From unpaid wages and violent employers to broken pension promises, Iran’s workers and retirees remain trapped in poverty as the regime prioritizes war and repression.
The beating of a worker at the Damash mineral water factory in Gilan Province has once again exposed the grim reality of working-class life in Iran—a reality where demanding delayed wages can result in violence, threats, and dismissal.
Local reports confirm that workers at the Damash factory have gone without paid insurance for more than five months. When one employee pursued the matter, his employer first threatened him, then physically assaulted him, and finally barred him from returning to work. “We are all prisoners of a piece of bread,” other workers at the factory said, describing their desperation.

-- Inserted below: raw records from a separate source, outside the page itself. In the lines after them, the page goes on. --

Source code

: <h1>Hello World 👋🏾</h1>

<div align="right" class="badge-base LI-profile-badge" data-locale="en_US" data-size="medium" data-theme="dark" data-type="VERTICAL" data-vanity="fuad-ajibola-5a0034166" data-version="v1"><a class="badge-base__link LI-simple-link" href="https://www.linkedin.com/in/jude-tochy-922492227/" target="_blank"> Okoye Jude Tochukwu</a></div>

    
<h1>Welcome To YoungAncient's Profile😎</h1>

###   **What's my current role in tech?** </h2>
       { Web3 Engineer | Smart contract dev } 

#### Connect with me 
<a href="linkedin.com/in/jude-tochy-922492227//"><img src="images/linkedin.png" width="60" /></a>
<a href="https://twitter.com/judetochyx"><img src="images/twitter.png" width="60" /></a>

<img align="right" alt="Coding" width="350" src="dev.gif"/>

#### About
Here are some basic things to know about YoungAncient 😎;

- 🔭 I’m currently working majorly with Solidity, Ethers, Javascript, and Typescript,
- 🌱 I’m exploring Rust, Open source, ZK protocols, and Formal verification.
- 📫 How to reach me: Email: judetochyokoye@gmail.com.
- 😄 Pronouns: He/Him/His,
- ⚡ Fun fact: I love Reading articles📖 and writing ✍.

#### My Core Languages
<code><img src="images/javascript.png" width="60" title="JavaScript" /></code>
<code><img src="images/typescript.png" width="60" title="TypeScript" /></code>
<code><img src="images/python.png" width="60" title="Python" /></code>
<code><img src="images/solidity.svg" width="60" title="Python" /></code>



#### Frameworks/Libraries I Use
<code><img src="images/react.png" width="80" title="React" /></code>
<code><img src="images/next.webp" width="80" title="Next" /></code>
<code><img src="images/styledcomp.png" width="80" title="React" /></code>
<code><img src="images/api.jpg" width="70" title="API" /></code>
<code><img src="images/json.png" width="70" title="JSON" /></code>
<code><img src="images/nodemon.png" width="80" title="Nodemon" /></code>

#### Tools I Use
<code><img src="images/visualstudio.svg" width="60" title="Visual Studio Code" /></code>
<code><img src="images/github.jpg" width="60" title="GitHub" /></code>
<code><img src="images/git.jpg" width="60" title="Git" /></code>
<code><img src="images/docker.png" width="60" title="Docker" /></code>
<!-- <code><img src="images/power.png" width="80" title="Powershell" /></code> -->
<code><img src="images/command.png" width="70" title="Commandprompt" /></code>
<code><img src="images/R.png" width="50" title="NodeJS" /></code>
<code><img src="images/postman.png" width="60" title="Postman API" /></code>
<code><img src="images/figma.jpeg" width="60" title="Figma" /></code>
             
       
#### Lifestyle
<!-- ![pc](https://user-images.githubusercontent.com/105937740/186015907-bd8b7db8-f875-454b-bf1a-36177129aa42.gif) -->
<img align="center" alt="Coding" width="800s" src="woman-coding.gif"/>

Authorities Side with Employers
Instead of defending workers’ rights, provincial officials sought to minimize the incident. The Director General of Cooperatives, Labor, and Social Welfare of Gilan Province spoke vaguely of the “need to investigate” but went further, suggesting that the workers seek alternative jobs through the labor office. Such remarks reflect a broader reality: labor laws in Iran are effectively unenforceable, and government institutions routinely side with employers rather than with the workforce.
Protests by Workers and Retirees
The assault in Gilan comes as protests by workers and retirees continue across the country. In Tehran, employees of the Iranian Marine Engineering and Construction Company gathered outside the National Oil Company’s new building, demanding three months of unpaid wages, insurance, and benefits.
Retirees from the Social Security Organization also staged demonstrations in cities including Rasht, Shush, and Ahvaz, demanding arrears, full implementation of rights equalization, and organizational independence. In Isfahan, steel industry retirees protested outside the Pension Center, calling for free healthcare and timely payments. As usual, the regime responded with empty promises rather than concrete action.
Mohammad Asadi, head of the Supreme Council of Iranian Pensioners, confirmed that the government had broken its pledge to pay arrears. Payments due in June were postponed under the excuse of “resource imbalances after the recent war,” he said—proof that the burden of the regime’s political crises and militarism continues to fall on impoverished pensioners.
Rising Fatalities and Worsening Conditions
As the livelihood crisis worsens, Iran’s workers face another danger: unsafe conditions. Alireza Raisi, Deputy Minister of Health, admitted that around 10,000 Iranian workers die each year from work-related accidents, underscoring the lack of protections in industries ranging from construction to mining.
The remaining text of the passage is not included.